We thus conclude that the motions in appeal Nos. 1 and 2, insofar as they raised allegations of ineffective assistance of counsel, were not procedurally barred and should not have been summarily denied on that ground. Moreover, we further conclude that the court in both appeals should not have denied the motions without a hearing on the respective claims of ineffective assistance of counsel. In support of his claims in appeal Nos. 1 and 2, "defendant established that ‘there were sufficient questions of fact ... whether [trial counsel] had an adequate explanation’ for [her] failure to pursue certain lines of defense on cross-examination or for [her] failure to call an expert on defendant's behalf, and defendant ‘is therefore entitled to an opportunity to establish that [he] was deprived of meaningful legal representation’ " ( People v. Caldavado, 26 N.Y.3d 1034, 1036, 22 N.Y.S.3d 159, 43 N.E.3d 369 [2015] ). For example, defense counsel failed to address at trial evidence in the medical records that tended to disprove allegations of penetration. We also note that defendant presented sworn allegations supporting his contention that DNA buccal swabs were taken from him by the use of excessive force. Such an allegation, if true, would support suppression of the damaging DNA evidence had such a motion been made (see People v. Smith, 95 A.D.3d 21, 26–28, 940 N.Y.S.2d 373 [4th Dept. 2012] ). No such motion was made, and "[s]uch a failure, in the absence of a reasonable explanation for it, is hard to reconcile with a defendant's constitutional right to ... effective assistance of counsel" ( People v. Turner, 5 N.Y.3d 476, 481, 806 N.Y.S.2d 154, 840 N.E.2d 123 [2005] ). We thus reverse the orders in appeal Nos. 1 and 2 and remit the matters to County Court to conduct a single hearing before one judge on defendant's respective claims of ineffective assistance of counsel in their entirety.

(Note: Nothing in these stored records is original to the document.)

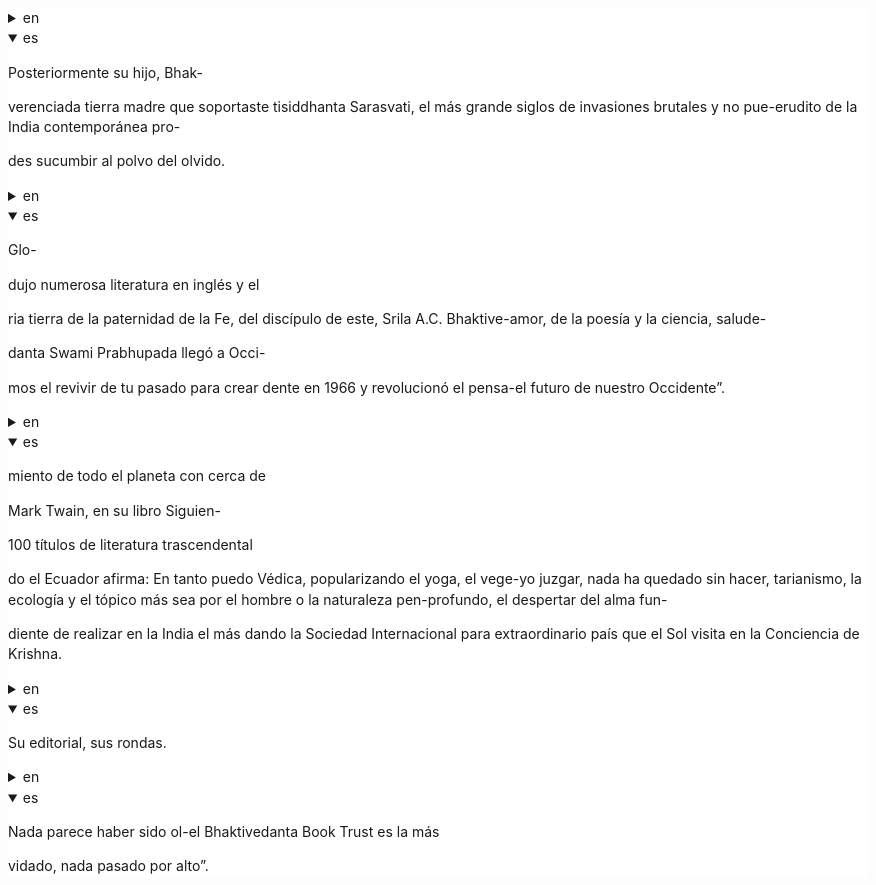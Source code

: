 <details><summary>en</summary></details>

<details open><summary>es</summary>

Posteriormente su hijo, Bhak-

verenciada tierra madre que soportaste tisiddhanta Sarasvati, el más grande siglos de invasiones brutales y no pue-erudito de la India contemporánea pro-

des sucumbir al polvo del olvido.
</details>

<details><summary>en</summary></details>

<details open><summary>es</summary>

Glo-

dujo numerosa literatura en inglés y el

ria tierra de la paternidad de la Fe, del discípulo de este, Srila A.C. Bhaktive-amor, de la poesía y la ciencia, salude-

danta Swami Prabhupada llegó a Occi-

mos el revivir de tu pasado para crear dente en 1966 y revolucionó el pensa-el futuro de nuestro Occidente”.
</details>

<details><summary>en</summary></details>

<details open><summary>es</summary>

miento de todo el planeta con cerca de

Mark Twain, en su libro Siguien-

100 títulos de literatura trascendental

do el Ecuador afirma: En tanto puedo Védica, popularizando el yoga, el vege-yo juzgar, nada ha quedado sin hacer, tarianismo, la ecología y el tópico más sea por el hombre o la naturaleza pen-profundo, el despertar del alma fun-

diente de realizar en la India el más dando la Sociedad Internacional para extraordinario país que el Sol visita en la Conciencia de Krishna.
</details>

<details><summary>en</summary></details>

<details open><summary>es</summary>

Su editorial, sus rondas.
</details>

<details><summary>en</summary></details>

<details open><summary>es</summary>

Nada parece haber sido ol-el Bhaktivedanta Book Trust es la más

vidado, nada pasado por alto”.
</details>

With respect to defendant's allegations of newly discovered evidence in appeal No. 2, i.e., the victim's recantation of the allegations, we conclude that the court properly determined following a hearing that the victim's alleged recantation did not provide a basis to vacate the judgment of conviction (see generally People v. Wong, 11 A.D.3d 724, 725–726, 784 N.Y.S.2d 158 [3d Dept. 2004] ).
We have reviewed the myriad other contentions raised by defendant in both motions and conclude that they are without merit.